Your goal :: Nothing in the data may be altered; the answer is a verbatim copy of it.

Top of Data to examine

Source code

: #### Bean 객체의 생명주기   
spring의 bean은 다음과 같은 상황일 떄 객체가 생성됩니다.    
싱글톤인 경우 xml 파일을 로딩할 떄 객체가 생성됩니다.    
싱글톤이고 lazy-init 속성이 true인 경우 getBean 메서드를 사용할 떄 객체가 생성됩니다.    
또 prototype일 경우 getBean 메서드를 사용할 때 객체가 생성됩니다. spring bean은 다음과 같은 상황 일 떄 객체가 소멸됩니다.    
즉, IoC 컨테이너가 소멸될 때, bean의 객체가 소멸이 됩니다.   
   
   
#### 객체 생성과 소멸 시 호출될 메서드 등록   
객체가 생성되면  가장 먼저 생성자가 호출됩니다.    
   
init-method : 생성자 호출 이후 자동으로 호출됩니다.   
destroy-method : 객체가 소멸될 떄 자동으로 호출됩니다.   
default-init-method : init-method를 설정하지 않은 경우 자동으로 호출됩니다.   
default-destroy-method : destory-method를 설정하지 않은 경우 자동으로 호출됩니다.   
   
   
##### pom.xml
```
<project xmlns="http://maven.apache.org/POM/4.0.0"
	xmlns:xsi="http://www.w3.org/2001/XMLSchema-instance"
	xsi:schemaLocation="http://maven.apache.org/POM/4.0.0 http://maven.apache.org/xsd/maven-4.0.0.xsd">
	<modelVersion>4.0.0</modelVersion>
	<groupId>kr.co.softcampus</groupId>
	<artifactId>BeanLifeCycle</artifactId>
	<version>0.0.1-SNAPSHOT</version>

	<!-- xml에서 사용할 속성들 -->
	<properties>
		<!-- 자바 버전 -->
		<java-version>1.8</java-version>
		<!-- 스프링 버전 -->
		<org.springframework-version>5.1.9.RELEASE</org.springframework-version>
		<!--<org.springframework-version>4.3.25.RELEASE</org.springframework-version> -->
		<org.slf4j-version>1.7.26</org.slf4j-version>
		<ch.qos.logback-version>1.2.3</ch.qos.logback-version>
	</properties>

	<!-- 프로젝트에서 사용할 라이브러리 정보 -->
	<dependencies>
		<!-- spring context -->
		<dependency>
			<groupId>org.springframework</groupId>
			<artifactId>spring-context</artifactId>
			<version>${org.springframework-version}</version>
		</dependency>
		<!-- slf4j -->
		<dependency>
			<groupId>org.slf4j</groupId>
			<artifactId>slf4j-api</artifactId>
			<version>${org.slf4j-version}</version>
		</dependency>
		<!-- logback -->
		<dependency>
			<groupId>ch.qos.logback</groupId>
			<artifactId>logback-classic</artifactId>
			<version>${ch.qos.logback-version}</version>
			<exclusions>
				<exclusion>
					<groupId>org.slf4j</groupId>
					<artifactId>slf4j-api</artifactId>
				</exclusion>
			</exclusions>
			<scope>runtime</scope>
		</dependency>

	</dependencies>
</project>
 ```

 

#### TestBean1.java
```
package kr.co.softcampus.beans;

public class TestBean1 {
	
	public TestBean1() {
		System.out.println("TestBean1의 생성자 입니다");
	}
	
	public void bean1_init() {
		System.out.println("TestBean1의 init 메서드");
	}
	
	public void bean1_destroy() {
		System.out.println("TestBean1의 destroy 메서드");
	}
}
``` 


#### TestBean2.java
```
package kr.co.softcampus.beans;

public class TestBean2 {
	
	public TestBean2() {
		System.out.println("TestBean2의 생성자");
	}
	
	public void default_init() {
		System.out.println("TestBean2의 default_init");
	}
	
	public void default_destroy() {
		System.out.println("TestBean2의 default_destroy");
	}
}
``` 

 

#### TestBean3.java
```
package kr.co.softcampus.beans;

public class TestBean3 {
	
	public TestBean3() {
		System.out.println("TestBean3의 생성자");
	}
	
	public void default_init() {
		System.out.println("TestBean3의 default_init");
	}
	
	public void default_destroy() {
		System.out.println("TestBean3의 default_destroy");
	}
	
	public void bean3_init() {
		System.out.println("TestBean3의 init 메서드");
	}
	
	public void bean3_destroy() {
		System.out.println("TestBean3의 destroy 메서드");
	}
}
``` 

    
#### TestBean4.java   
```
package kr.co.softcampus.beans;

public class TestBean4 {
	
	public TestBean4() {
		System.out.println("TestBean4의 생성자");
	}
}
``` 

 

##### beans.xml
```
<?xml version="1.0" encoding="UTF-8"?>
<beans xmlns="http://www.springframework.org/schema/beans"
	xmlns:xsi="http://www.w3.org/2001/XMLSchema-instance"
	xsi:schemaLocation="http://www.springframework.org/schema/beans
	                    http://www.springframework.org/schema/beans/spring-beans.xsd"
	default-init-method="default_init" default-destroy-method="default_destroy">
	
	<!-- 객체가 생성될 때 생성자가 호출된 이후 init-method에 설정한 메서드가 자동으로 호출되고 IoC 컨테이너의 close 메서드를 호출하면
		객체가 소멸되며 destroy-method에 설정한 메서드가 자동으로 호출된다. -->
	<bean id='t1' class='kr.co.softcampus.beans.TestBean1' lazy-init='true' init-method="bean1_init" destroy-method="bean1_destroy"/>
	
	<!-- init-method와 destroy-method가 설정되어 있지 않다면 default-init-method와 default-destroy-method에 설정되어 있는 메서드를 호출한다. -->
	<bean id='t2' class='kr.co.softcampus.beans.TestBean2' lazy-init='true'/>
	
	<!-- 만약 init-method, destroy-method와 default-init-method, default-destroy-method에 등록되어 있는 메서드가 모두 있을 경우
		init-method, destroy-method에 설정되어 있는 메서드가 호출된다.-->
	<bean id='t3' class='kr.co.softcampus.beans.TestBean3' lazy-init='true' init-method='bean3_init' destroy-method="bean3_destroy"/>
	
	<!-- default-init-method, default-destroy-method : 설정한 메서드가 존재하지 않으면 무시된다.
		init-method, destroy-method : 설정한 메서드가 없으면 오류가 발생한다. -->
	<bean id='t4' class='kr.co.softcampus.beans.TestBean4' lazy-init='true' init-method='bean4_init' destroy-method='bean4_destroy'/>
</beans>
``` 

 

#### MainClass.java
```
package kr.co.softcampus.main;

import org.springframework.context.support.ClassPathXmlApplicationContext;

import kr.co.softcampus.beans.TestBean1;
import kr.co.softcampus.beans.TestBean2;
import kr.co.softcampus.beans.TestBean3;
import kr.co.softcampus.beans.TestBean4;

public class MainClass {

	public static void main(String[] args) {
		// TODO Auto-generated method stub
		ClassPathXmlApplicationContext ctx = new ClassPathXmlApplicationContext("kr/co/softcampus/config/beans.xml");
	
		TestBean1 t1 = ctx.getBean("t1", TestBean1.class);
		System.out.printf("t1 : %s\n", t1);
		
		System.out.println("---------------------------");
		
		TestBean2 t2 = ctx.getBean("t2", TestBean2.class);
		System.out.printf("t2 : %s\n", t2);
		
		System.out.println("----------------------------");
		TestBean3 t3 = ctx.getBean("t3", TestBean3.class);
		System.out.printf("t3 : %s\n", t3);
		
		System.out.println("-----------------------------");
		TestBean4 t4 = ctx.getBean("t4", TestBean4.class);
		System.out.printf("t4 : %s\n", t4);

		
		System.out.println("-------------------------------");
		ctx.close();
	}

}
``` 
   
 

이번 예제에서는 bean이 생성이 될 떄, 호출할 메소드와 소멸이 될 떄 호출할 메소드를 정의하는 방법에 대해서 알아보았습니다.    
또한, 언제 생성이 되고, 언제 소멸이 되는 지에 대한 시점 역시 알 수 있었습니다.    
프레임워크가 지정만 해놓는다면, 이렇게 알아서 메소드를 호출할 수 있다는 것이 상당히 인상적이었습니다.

Bottom of Data to examine

Result below ::
Source code

: #### Bean 객체의 생명주기   
spring의 bean은 다음과 같은 상황일 떄 객체가 생성됩니다.    
싱글톤인 경우 xml 파일을 로딩할 떄 객체가 생성됩니다.    
싱글톤이고 lazy-init 속성이 true인 경우 getBean 메서드를 사용할 떄 객체가 생성됩니다.    
또 prototype일 경우 getBean 메서드를 사용할 때 객체가 생성됩니다. spring bean은 다음과 같은 상황 일 떄 객체가 소멸됩니다.    
즉, IoC 컨테이너가 소멸될 때, bean의 객체가 소멸이 됩니다.   
   
   
#### 객체 생성과 소멸 시 호출될 메서드 등록   
객체가 생성되면  가장 먼저 생성자가 호출됩니다.    
   
init-method : 생성자 호출 이후 자동으로 호출됩니다.   
destroy-method : 객체가 소멸될 떄 자동으로 호출됩니다.   
default-init-method : init-method를 설정하지 않은 경우 자동으로 호출됩니다.   
default-destroy-method : destory-method를 설정하지 않은 경우 자동으로 호출됩니다.   
   
   
##### pom.xml
```
<project xmlns="http://maven.apache.org/POM/4.0.0"
	xmlns:xsi="http://www.w3.org/2001/XMLSchema-instance"
	xsi:schemaLocation="http://maven.apache.org/POM/4.0.0 http://maven.apache.org/xsd/maven-4.0.0.xsd">
	<modelVersion>4.0.0</modelVersion>
	<groupId>kr.co.softcampus</groupId>
	<artifactId>BeanLifeCycle</artifactId>
	<version>0.0.1-SNAPSHOT</version>

	<!-- xml에서 사용할 속성들 -->
	<properties>
		<!-- 자바 버전 -->
		<java-version>1.8</java-version>
		<!-- 스프링 버전 -->
		<org.springframework-version>5.1.9.RELEASE</org.springframework-version>
		<!--<org.springframework-version>4.3.25.RELEASE</org.springframework-version> -->
		<org.slf4j-version>1.7.26</org.slf4j-version>
		<ch.qos.logback-version>1.2.3</ch.qos.logback-version>
	</properties>

	<!-- 프로젝트에서 사용할 라이브러리 정보 -->
	<dependencies>
		<!-- spring context -->
		<dependency>
			<groupId>org.springframework</groupId>
			<artifactId>spring-context</artifactId>
			<version>${org.springframework-version}</version>
		</dependency>
		<!-- slf4j -->
		<dependency>
			<groupId>org.slf4j</groupId>
			<artifactId>slf4j-api</artifactId>
			<version>${org.slf4j-version}</version>
		</dependency>
		<!-- logback -->
		<dependency>
			<groupId>ch.qos.logback</groupId>
			<artifactId>logback-classic</artifactId>
			<version>${ch.qos.logback-version}</version>
			<exclusions>
				<exclusion>
					<groupId>org.slf4j</groupId>
					<artifactId>slf4j-api</artifactId>
				</exclusion>
			</exclusions>
			<scope>runtime</scope>
		</dependency>

	</dependencies>
</project>
 ```

 

#### TestBean1.java
```
package kr.co.softcampus.beans;

public class TestBean1 {
	
	public TestBean1() {
		System.out.println("TestBean1의 생성자 입니다");
	}
	
	public void bean1_init() {
		System.out.println("TestBean1의 init 메서드");
	}
	
	public void bean1_destroy() {
		System.out.println("TestBean1의 destroy 메서드");
	}
}
``` 


#### TestBean2.java
```
package kr.co.softcampus.beans;

public class TestBean2 {
	
	public TestBean2() {
		System.out.println("TestBean2의 생성자");
	}
	
	public void default_init() {
		System.out.println("TestBean2의 default_init");
	}
	
	public void default_destroy() {
		System.out.println("TestBean2의 default_destroy");
	}
}
``` 

 

#### TestBean3.java
```
package kr.co.softcampus.beans;

public class TestBean3 {
	
	public TestBean3() {
		System.out.println("TestBean3의 생성자");
	}
	
	public void default_init() {
		System.out.println("TestBean3의 default_init");
	}
	
	public void default_destroy() {
		System.out.println("TestBean3의 default_destroy");
	}
	
	public void bean3_init() {
		System.out.println("TestBean3의 init 메서드");
	}
	
	public void bean3_destroy() {
		System.out.println("TestBean3의 destroy 메서드");
	}
}
``` 

    
#### TestBean4.java   
```
package kr.co.softcampus.beans;

public class TestBean4 {
	
	public TestBean4() {
		System.out.println("TestBean4의 생성자");
	}
}
``` 

 

##### beans.xml
```
<?xml version="1.0" encoding="UTF-8"?>
<beans xmlns="http://www.springframework.org/schema/beans"
	xmlns:xsi="http://www.w3.org/2001/XMLSchema-instance"
	xsi:schemaLocation="http://www.springframework.org/schema/beans
	                    http://www.springframework.org/schema/beans/spring-beans.xsd"
	default-init-method="default_init" default-destroy-method="default_destroy">
	
	<!-- 객체가 생성될 때 생성자가 호출된 이후 init-method에 설정한 메서드가 자동으로 호출되고 IoC 컨테이너의 close 메서드를 호출하면
		객체가 소멸되며 destroy-method에 설정한 메서드가 자동으로 호출된다. -->
	<bean id='t1' class='kr.co.softcampus.beans.TestBean1' lazy-init='true' init-method="bean1_init" destroy-method="bean1_destroy"/>
	
	<!-- init-method와 destroy-method가 설정되어 있지 않다면 default-init-method와 default-destroy-method에 설정되어 있는 메서드를 호출한다. -->
	<bean id='t2' class='kr.co.softcampus.beans.TestBean2' lazy-init='true'/>
	
	<!-- 만약 init-method, destroy-method와 default-init-method, default-destroy-method에 등록되어 있는 메서드가 모두 있을 경우
		init-method, destroy-method에 설정되어 있는 메서드가 호출된다.-->
	<bean id='t3' class='kr.co.softcampus.beans.TestBean3' lazy-init='true' init-method='bean3_init' destroy-method="bean3_destroy"/>
	
	<!-- default-init-method, default-destroy-method : 설정한 메서드가 존재하지 않으면 무시된다.
		init-method, destroy-method : 설정한 메서드가 없으면 오류가 발생한다. -->
	<bean id='t4' class='kr.co.softcampus.beans.TestBean4' lazy-init='true' init-method='bean4_init' destroy-method='bean4_destroy'/>
</beans>
``` 

 

#### MainClass.java
```
package kr.co.softcampus.main;

import org.springframework.context.support.ClassPathXmlApplicationContext;

import kr.co.softcampus.beans.TestBean1;
import kr.co.softcampus.beans.TestBean2;
import kr.co.softcampus.beans.TestBean3;
import kr.co.softcampus.beans.TestBean4;

public class MainClass {

	public static void main(String[] args) {
		// TODO Auto-generated method stub
		ClassPathXmlApplicationContext ctx = new ClassPathXmlApplicationContext("kr/co/softcampus/config/beans.xml");
	
		TestBean1 t1 = ctx.getBean("t1", TestBean1.class);
		System.out.printf("t1 : %s\n", t1);
		
		System.out.println("---------------------------");
		
		TestBean2 t2 = ctx.getBean("t2", TestBean2.class);
		System.out.printf("t2 : %s\n", t2);
		
		System.out.println("----------------------------");
		TestBean3 t3 = ctx.getBean("t3", TestBean3.class);
		System.out.printf("t3 : %s\n", t3);
		
		System.out.println("-----------------------------");
		TestBean4 t4 = ctx.getBean("t4", TestBean4.class);
		System.out.printf("t4 : %s\n", t4);

		
		System.out.println("-------------------------------");
		ctx.close();
	}

}
``` 
   
 

이번 예제에서는 bean이 생성이 될 떄, 호출할 메소드와 소멸이 될 떄 호출할 메소드를 정의하는 방법에 대해서 알아보았습니다.    
또한, 언제 생성이 되고, 언제 소멸이 되는 지에 대한 시점 역시 알 수 있었습니다.    
프레임워크가 지정만 해놓는다면, 이렇게 알아서 메소드를 호출할 수 있다는 것이 상당히 인상적이었습니다.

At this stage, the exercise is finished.